The day I started work happened to be my birthday. I took a window seat on the bus to Manhattan so I could look out the window and cry. Those were the days when I could not comprehend or accept this world that acted like it always did, as if Philip hadn’t died. That world couldn’t see me, had nothing to do with me. All I could do was watch and weep.
When I got to work, there was a cake and a dozen chubby red roses on my desk. At noon, Cindy announced she was taking me to lunch. And at some point during lunch when she started glancing at her watch and looking for the waiter, I figured we had to get back because she had important lawyer-stuff to do. Instead she got the check and said we had to hurry because she had to get me somewhere by 1:00. She’d booked an afternoon at a salon for me – mani-pedi, hair wash and blow, facial, makeup. And when the manicurist sat me down I said, “Listen. I’m not going to be able to sit here without crying and I thought I should tell you.” When I told her Philip died she burst out crying and told me that her son had died. None of that was planned, but it certainly made it easier.

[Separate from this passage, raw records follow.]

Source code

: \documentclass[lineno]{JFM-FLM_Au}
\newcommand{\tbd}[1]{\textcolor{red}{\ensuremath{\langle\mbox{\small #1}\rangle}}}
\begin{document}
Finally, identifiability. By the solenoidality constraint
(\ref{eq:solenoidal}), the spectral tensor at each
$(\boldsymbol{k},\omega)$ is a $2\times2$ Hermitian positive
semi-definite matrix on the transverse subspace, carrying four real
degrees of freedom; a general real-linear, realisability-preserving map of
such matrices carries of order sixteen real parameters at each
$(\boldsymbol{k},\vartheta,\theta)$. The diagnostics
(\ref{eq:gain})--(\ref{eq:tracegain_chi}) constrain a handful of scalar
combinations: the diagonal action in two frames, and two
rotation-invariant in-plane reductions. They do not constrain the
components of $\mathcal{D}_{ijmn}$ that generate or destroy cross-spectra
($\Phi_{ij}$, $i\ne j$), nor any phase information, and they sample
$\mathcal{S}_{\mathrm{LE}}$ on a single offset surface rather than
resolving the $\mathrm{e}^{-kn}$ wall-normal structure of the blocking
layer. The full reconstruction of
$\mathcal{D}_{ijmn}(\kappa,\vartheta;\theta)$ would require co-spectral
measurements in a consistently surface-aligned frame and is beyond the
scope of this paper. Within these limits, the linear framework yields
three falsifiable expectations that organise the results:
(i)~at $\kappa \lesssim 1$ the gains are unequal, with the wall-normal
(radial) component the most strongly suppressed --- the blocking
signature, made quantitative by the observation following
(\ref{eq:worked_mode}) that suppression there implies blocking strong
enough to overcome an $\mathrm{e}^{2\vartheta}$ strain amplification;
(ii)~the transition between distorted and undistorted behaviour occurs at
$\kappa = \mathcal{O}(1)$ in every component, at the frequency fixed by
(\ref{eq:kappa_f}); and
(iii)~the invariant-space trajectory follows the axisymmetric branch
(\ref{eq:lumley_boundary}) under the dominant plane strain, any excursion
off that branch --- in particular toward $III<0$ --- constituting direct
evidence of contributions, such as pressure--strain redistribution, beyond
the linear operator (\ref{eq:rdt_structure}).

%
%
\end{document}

And if all that wasn’t enough, Cindy paid me.
I wrote about last year’s birthday here. I spent the day with Natalie – it was a quiet day, and we were together, just the two of us.
This year my birthday was on Easter. My mom celebrates Easter Saturday, the day you break the fast from Lent. “I’m getting a cake for you,” she told me. “We’ll sing Happy Birthday.”
No fucking way. I do not want to sit with my aunts and uncles and cousins and have them sing Happy Birthday to me. “But we have to sing, Denise. Everybody’s going to want to.” Then it hit me that the attention I was trying to avoid was going to turn into an attention I wanted even less. If they sing, it’ll be over. If they don’t, there’ll be whispers and worries. There was a time I wanted that attention – any and all, I’d take. Because you had to know about Philip. That was – that is – the essential fact of my life.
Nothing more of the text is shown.